Vintage 2012 will go down in history as quite extraordinary for all the wrong reasons. And, for the first time in half a century, the world may have a shortage rather than a surplus of wine.
2012是悲惨的年份,悲惨到足以被载入史册。另外,今年还出现了产量不足的情况——要知道,近五十年来,世界葡萄酒市场一直处于供大于求的状态。
Europe’s growing season has been horrible – unlike the west coast of America. Late January and early February, when many vignerons were in the vineyards pruning before the arrival of spring, came that viciously cold snap all over Europe. Temperatures were almost low enough to kill vines – most unusual in supposedly Mediterranean climates. Spring arrived tentatively, but without usefully plentiful rains to replenish water tables. And then, disastrously for quantity, there was extremely unsettled weather in June for the all-important flowering. The result was an exceptionally small, uneven fruit set and relatively few bunches.

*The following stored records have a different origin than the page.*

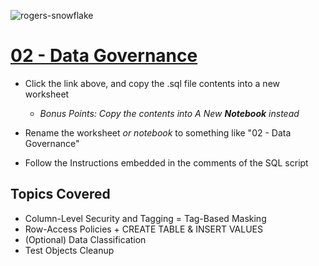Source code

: ![rogers-snowflake](/img/Screenshot%202024-06-07%20at%203.21.17%E2%80%AFPM.png)
# [02 - Data Governance](/02%20-%20Governance.sql)

* Click the link above, and copy the .sql file contents into a new worksheet
  * *Bonus Points: Copy the contents into A New **Notebook** instead*
 
* Rename the worksheet *or notebook* to something like "02 - Data Governance"
* Follow the Instructions embedded in the comments of the SQL script

## Topics Covered
* Column-Level Security and Tagging = Tag-Based Masking
* Row-Access Policies + CREATE TABLE & INSERT VALUES
* (Optional) Data Classification
* Test Objects Cleanup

比起美国西海岸来说,欧洲的生长季节简直可以用糟糕来形容。一月底和二月初期间,当很多种植者为迎接春季的到来而在葡萄园中剪枝时,猛烈的冷空气席卷了欧洲,温度居然骤降到足以冻死葡萄植株的地步,如此的低温在地中海气候下实属罕见。春季虽然犹抱琵琶半遮面地缓缓到来,但与之同来的降雨量却未能有效地对水位提供足够的补偿;六月是葡萄植株生长阶段中最重要的开花期,结果天公却频频变脸,对产量造成了灾难性的影响。这样恶劣的天气情况造成的后果可想而知:葡萄果粒小得可怜,座果非常不均匀,果串数量也相对较少。